SERGE DOUBROVSKY ET LE JUS D’ÉLÉPHANT

J’ai été très ému par le livre de Cécile Balavoine : « Une fille de passage » qui raconte de manière si juste et si tendre sa relation avec mon vieil ami Serge Doubrovsky. Quiconque s’intéresse à cet immense écrivain se doit de lire ce témoignage qui tranche singulièrement avec les règlements de compte haineux de femmes qui eurent l’insigne privilège de connaître dans leur jeunesse des créateurs sans lesquels leur existence eut sans doute été bien fade. Leur reprocher d’avoir été des « filles de passage » est d’une bêtise crasse : nous sommes tous, pour le meilleur et pour le pire, des êtres de passage. Je m’empresse d’ajouter que Cécile Balavoine en est parfaitement consciente et qu’elle n’éprouve pas le moindre ressentiment à l’égard de Serge. Elle sait tout ce qu’elle lui doit et son style est déjà une preuve de l’affection qu’elle lui porte encore.

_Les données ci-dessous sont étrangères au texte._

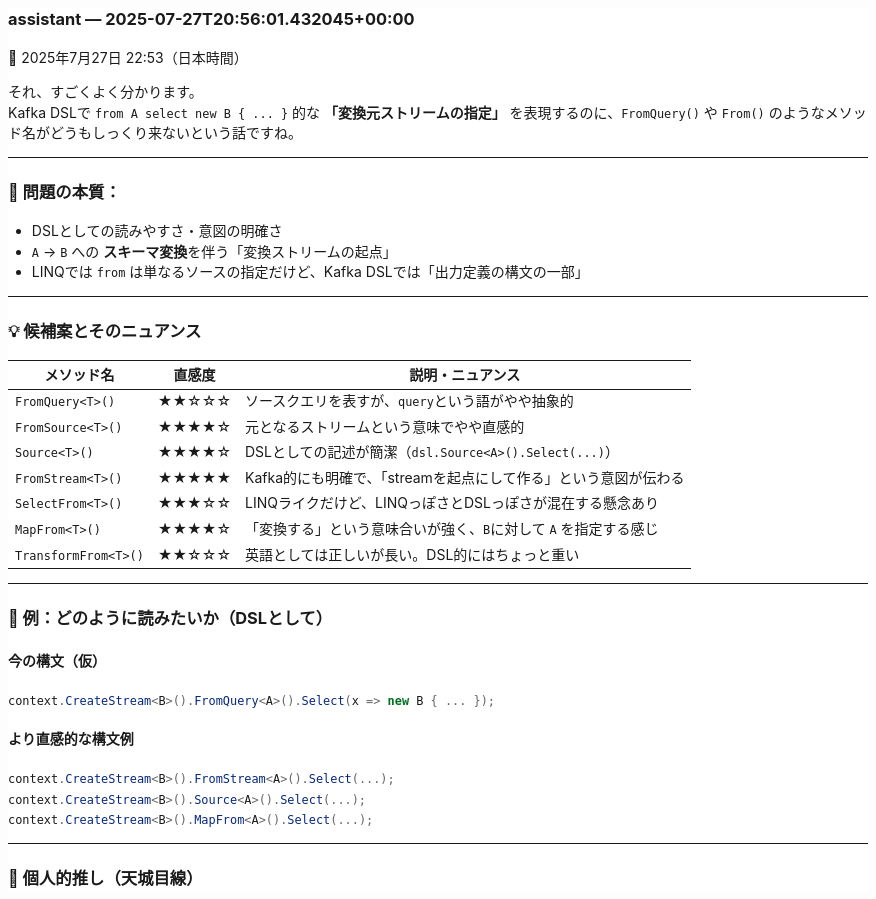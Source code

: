 ### assistant — 2025-07-27T20:56:01.432045+00:00

📅 2025年7月27日 22:53（日本時間）

それ、すごくよく分かります。  
Kafka DSLで `from A select new B { ... }` 的な **「変換元ストリームの指定」** を表現するのに、`FromQuery()` や `From()` のようなメソッド名がどうもしっくり来ないという話ですね。

---

### 🎯 問題の本質：  
- DSLとしての読みやすさ・意図の明確さ
- `A` → `B` への **スキーマ変換**を伴う「変換ストリームの起点」
- LINQでは `from` は単なるソースの指定だけど、Kafka DSLでは「出力定義の構文の一部」

---

### 💡 候補案とそのニュアンス

| メソッド名 | 直感度 | 説明・ニュアンス |
|------------|--------|------------------|
| `FromQuery<T>()` | ★★☆☆☆ | ソースクエリを表すが、`query`という語がやや抽象的 |
| `FromSource<T>()` | ★★★★☆ | 元となるストリームという意味でやや直感的 |
| `Source<T>()` | ★★★★☆ | DSLとしての記述が簡潔（`dsl.Source<A>().Select(...)`） |
| `FromStream<T>()` | ★★★★★ | Kafka的にも明確で、「streamを起点にして作る」という意図が伝わる |
| `SelectFrom<T>()` | ★★★☆☆ | LINQライクだけど、LINQっぽさとDSLっぽさが混在する懸念あり |
| `MapFrom<T>()` | ★★★★☆ | 「変換する」という意味合いが強く、`B`に対して `A` を指定する感じ |
| `TransformFrom<T>()` | ★★☆☆☆ | 英語としては正しいが長い。DSL的にはちょっと重い |

---

### 🔁 例：どのように読みたいか（DSLとして）

#### 今の構文（仮）
```csharp
context.CreateStream<B>().FromQuery<A>().Select(x => new B { ... });
```

#### より直感的な構文例
```csharp
context.CreateStream<B>().FromStream<A>().Select(...);
context.CreateStream<B>().Source<A>().Select(...);
context.CreateStream<B>().MapFrom<A>().Select(...);
```

---

### 🧠 個人的推し（天城目線）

Par une étrange coïncidence, alors même que je lisais : « Une fille de passage » j’ai trouvé dans mes carnets une note datant du 12 juillet 1989 qui relate une rencontre impromptue avec Serge chez Grasset où il signait les premiers exemplaires du « Livre brisé ». Il m’a reconnu, m’a-t-il dit, sans lever les yeux, à mon rire tout à la fois satanique et chaleureux. Nous nous sommes embrassés et il m’a tendu son roman, très ému, en me demandant de lire la dédicace : « Roland, sans qui, sans la conversation bouleversante avec lui, la dernière partie du livre n’aurait jamais pu être écrite dans sa vérité au nom d’Ilse et au mien, merci…Avec la plus fidèle amitié de S.D.» Il me semble me souvenir qu’au cours de cette conversation, je l’ai aidé à prendre conscience de ce qu’il y avait d’héroïque dans le sacrifice d’Ilse : elle donnait sa vie, le peu qui lui restait à vivre, pour que le roman de Serge pût être écrit, pour qu’il se métamorphose en tombeau de leur passion. Par son suicide, elle ne serait pas «  une fille de passage ».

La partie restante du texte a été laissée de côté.